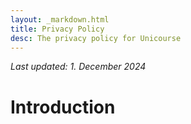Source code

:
 ```yaml
---
layout: _markdown.html
title: Privacy Policy
desc: The privacy policy for Unicourse
---
```

*Last updated: 1. December 2024*

# Introduction
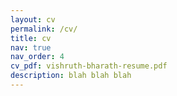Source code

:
 ```yaml
---
layout: cv
permalink: /cv/
title: cv
nav: true
nav_order: 4
cv_pdf: vishruth-bharath-resume.pdf
description: blah blah blah
---
```

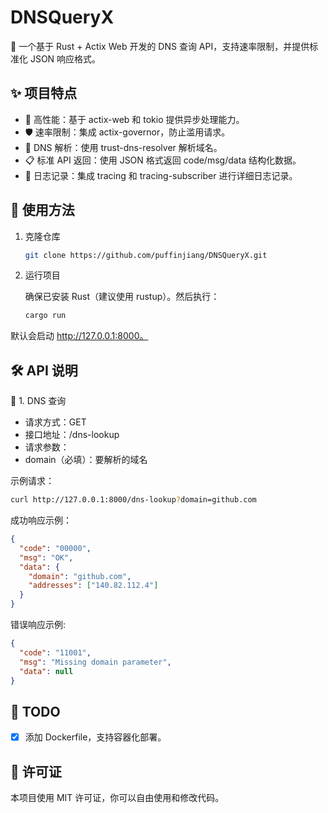 # DNSQueryX

🔎 一个基于 Rust + Actix Web 开发的 DNS 查询 API，支持速率限制，并提供标准化 JSON 响应格式。

## ✨ 项目特点

- 🚀 高性能：基于 actix-web 和 tokio 提供异步处理能力。
- 🛡️ 速率限制：集成 actix-governor，防止滥用请求。
- 📡 DNS 解析：使用 trust-dns-resolver 解析域名。
- 📋 标准 API 返回：使用 JSON 格式返回 code/msg/data 结构化数据。
- 📜 日志记录：集成 tracing 和 tracing-subscriber 进行详细日志记录。

## 🚀 使用方法

1. 克隆仓库

    ```bash
    git clone https://github.com/puffinjiang/DNSQueryX.git
    ```

2. 运行项目
    
    确保已安装 Rust（建议使用 rustup）。然后执行：

    ```bash
    cargo run
    ```

默认会启动 http://127.0.0.1:8000。


## 🛠️ API 说明

🔹 1. DNS 查询
- 请求方式：GET
- 接口地址：/dns-lookup
- 请求参数：
- domain（必填）：要解析的域名

示例请求：

```bash
curl http://127.0.0.1:8000/dns-lookup?domain=github.com
```

成功响应示例：

```json
{
  "code": "00000",
  "msg": "OK",
  "data": {
    "domain": "github.com",
    "addresses": ["140.82.112.4"]
  }
}
```

错误响应示例:

```json
{
  "code": "11001",
  "msg": "Missing domain parameter",
  "data": null
}
```

## 📝 TODO

- [x] 添加 Dockerfile，支持容器化部署。



## 📜 许可证

本项目使用 MIT 许可证，你可以自由使用和修改代码。



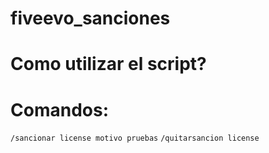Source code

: # fiveevo_sanciones
 
# Como utilizar el script?

# Comandos:

```/sancionar license motivo pruebas```
```/quitarsancion license ```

* * *

» Required work:
Only the lines from the one containing "默认会启动 http://127.0.0.1:8000。" through the final line of the data should be given again, exactly and without pictures.

» Answer to this task:
默认会启动 http://127.0.0.1:8000。


## 🛠️ API 说明

🔹 1. DNS 查询
- 请求方式：GET
- 接口地址：/dns-lookup
- 请求参数：
- domain（必填）：要解析的域名

示例请求：

```bash
curl http://127.0.0.1:8000/dns-lookup?domain=github.com
```

成功响应示例：

```json
{
  "code": "00000",
  "msg": "OK",
  "data": {
    "domain": "github.com",
    "addresses": ["140.82.112.4"]
  }
}
```

错误响应示例:

```json
{
  "code": "11001",
  "msg": "Missing domain parameter",
  "data": null
}
```

## 📝 TODO

- [x] 添加 Dockerfile，支持容器化部署。



## 📜 许可证

本项目使用 MIT 许可证，你可以自由使用和修改代码。



Source code

: # fiveevo_sanciones
 
# Como utilizar el script?

# Comandos:

```/sancionar license motivo pruebas```
```/quitarsancion license ```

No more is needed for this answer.